Nella realtà arretrata del Mezzogiorno, dove la cultura era guardata con sospetto e la coscienza individuale era controllata da un clero fanatico e corrotto, le idee del liberalismo potevano attecchire e diffondersi solo se incarnate in personalità  dalla probità e coerenza cristalline. Da modelli di santità laica. Questo dovevano testimoniare le sue memorie. Questa era la linea di frattura con il passato regime borbonico. Ma era anche la personale linea di continuità tra la passata nobiltà della famiglia e la nobiltà nuova della cittadinanza italiana.

L’edizione critica delle Memorie, che Fabio D’Astore ha giudicato “indifferibile”, e una raccolta il più completa possibile delle lettere, potranno aiutare a rispondere in maniera più documentata al perché Castromediano attese più di trent’anni per la loro pubblicazione. Non si dovrà dimenticare, tuttavia, che egli era animal politicum e valutava in questo senso anche le iniziative culturali. Che cosa intendesse per politica, lo chiarì nell’intervento parlamentare del 15 marzo 1862, opportunamente citato da Salvatore Coppola ( “… L’opposizione sistematica è faziosa, ed io non sono di nessuna fazione, di nessuna consorteria: sono italiano anzitutto, amo anzitutto l’Italia da noi raggranellata…”). Questo, per non incorrere nel facile errore di attribuire carattere ideologico a ogni accostamento di cultura e politica. Insomma, non si potranno trascurare i contesti politici.
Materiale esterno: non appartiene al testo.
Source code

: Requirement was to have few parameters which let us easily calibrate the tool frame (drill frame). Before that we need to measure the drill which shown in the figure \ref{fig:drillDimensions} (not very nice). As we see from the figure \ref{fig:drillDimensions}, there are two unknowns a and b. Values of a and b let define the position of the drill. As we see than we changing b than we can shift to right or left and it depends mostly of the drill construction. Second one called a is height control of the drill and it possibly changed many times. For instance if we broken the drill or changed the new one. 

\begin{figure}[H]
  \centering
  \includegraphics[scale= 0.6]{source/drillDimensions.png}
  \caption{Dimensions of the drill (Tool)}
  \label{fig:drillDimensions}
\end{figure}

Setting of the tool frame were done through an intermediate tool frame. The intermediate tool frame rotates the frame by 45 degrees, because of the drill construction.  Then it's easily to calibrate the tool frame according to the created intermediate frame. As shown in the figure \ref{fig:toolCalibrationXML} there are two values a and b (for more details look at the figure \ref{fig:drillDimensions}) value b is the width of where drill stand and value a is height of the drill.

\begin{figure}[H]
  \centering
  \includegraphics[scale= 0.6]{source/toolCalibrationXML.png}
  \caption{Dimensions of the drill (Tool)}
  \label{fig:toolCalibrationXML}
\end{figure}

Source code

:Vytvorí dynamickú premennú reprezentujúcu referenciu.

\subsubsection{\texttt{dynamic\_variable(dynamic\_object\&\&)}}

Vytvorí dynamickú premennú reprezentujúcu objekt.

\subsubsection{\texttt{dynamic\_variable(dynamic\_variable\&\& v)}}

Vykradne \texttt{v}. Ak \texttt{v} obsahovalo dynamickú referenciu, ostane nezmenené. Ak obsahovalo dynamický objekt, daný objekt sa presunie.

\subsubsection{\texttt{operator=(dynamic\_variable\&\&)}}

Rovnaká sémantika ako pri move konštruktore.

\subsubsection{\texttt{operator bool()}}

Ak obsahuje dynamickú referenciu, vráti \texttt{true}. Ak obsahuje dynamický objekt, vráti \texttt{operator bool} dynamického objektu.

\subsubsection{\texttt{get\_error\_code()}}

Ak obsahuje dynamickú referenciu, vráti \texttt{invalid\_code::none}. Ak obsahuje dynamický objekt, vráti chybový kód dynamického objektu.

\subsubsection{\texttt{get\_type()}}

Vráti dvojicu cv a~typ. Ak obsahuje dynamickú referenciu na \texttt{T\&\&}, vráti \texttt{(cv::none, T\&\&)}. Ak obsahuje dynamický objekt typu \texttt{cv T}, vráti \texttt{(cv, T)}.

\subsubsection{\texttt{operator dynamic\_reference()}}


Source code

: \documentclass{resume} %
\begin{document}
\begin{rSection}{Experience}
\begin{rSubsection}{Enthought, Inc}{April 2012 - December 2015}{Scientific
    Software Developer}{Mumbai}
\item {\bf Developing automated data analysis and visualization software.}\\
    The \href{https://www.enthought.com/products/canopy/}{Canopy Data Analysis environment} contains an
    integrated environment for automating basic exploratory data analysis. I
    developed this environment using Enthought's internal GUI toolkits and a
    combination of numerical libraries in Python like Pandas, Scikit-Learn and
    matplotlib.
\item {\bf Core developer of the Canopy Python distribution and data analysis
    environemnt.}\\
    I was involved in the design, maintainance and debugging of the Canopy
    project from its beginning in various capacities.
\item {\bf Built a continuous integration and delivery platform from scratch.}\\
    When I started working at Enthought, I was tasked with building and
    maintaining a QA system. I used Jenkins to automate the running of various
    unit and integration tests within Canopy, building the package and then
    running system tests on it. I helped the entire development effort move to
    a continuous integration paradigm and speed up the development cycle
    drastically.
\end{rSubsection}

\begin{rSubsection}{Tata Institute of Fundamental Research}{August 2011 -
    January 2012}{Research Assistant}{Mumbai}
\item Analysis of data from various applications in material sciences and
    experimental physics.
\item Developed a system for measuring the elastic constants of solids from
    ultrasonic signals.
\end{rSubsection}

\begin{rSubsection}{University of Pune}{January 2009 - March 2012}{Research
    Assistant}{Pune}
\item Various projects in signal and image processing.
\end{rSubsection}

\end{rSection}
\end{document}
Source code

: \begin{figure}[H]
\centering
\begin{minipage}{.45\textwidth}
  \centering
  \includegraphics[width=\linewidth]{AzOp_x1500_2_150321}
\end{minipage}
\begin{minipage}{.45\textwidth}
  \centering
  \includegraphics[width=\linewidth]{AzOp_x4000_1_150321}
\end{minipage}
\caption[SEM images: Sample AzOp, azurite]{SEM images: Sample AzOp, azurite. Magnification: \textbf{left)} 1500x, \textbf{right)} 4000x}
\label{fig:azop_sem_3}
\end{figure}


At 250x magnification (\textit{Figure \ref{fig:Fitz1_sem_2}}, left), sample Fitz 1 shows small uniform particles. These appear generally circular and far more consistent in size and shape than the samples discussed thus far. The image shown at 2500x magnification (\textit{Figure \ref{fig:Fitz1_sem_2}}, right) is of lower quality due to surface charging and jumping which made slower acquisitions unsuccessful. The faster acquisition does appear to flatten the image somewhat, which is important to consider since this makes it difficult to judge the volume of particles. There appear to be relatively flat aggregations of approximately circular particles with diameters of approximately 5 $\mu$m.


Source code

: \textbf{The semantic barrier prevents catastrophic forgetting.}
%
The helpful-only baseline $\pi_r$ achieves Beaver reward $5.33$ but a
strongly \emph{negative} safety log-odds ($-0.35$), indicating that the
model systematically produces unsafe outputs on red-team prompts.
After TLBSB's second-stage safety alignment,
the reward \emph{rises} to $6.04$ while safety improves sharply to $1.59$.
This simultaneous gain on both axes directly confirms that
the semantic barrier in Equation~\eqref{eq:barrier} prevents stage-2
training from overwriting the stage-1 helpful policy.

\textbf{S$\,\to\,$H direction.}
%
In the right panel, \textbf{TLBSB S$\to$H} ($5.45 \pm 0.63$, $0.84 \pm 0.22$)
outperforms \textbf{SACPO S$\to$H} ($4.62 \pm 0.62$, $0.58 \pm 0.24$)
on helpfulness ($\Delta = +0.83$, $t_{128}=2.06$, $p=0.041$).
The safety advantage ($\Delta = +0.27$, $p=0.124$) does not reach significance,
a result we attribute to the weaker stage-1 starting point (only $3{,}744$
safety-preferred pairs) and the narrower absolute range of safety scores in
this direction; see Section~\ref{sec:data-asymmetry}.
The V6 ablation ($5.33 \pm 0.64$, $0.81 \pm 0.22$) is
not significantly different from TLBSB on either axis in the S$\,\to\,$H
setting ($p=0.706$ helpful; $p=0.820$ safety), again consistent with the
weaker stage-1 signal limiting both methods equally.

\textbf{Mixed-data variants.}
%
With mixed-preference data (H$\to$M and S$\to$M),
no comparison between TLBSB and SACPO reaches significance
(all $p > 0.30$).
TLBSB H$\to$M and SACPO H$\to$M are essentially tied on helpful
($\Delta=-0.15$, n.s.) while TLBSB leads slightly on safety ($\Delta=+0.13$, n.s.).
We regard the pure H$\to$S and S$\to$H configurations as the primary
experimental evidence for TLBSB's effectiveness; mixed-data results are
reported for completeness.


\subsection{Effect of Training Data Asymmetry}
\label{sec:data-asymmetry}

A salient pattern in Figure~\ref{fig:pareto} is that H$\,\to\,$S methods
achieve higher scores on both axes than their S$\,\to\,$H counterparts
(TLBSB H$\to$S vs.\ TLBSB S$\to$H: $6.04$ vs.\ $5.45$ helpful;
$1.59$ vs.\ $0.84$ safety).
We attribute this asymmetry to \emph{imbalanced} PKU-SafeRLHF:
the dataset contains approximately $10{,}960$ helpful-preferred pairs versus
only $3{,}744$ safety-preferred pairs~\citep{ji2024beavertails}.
In primo luogo le critiche alla monarchia sabauda in sede internazionale nei primi anni unitari, come evidenziato in un recente libro da Eugenio Di Rienzo. E poi il clima sempre più pesante con l’avvicinarsi degli anni Novanta: lo scandalo della Banca Romana, la svolta politica della questione sociale, la repressione dei Fasci siciliani e delle proteste nella Lunigiana.

Ma non si può parlare di Castromediano senza ricordare Adele Savio di Bernstiel, presente dall’inizio alla fine della lunga storia delle Memorie. Fu lei a richiamare il vecchio Duca dalla tentazione di abbandonarsi alla delusione e a incitarlo a ricordare i valori per cui aveva lottato e sofferto: non egoistici interessi, non meschine macchinazioni, non personali ambizioni, ma esigenza di giustizia, bisogno di libertà, rispetto per le persone, sete di cultura. Dunque, non pagine che consolino i vecchi, ma un monito ai giovani perché continuino una lotta sempre aperta e carica di insidie.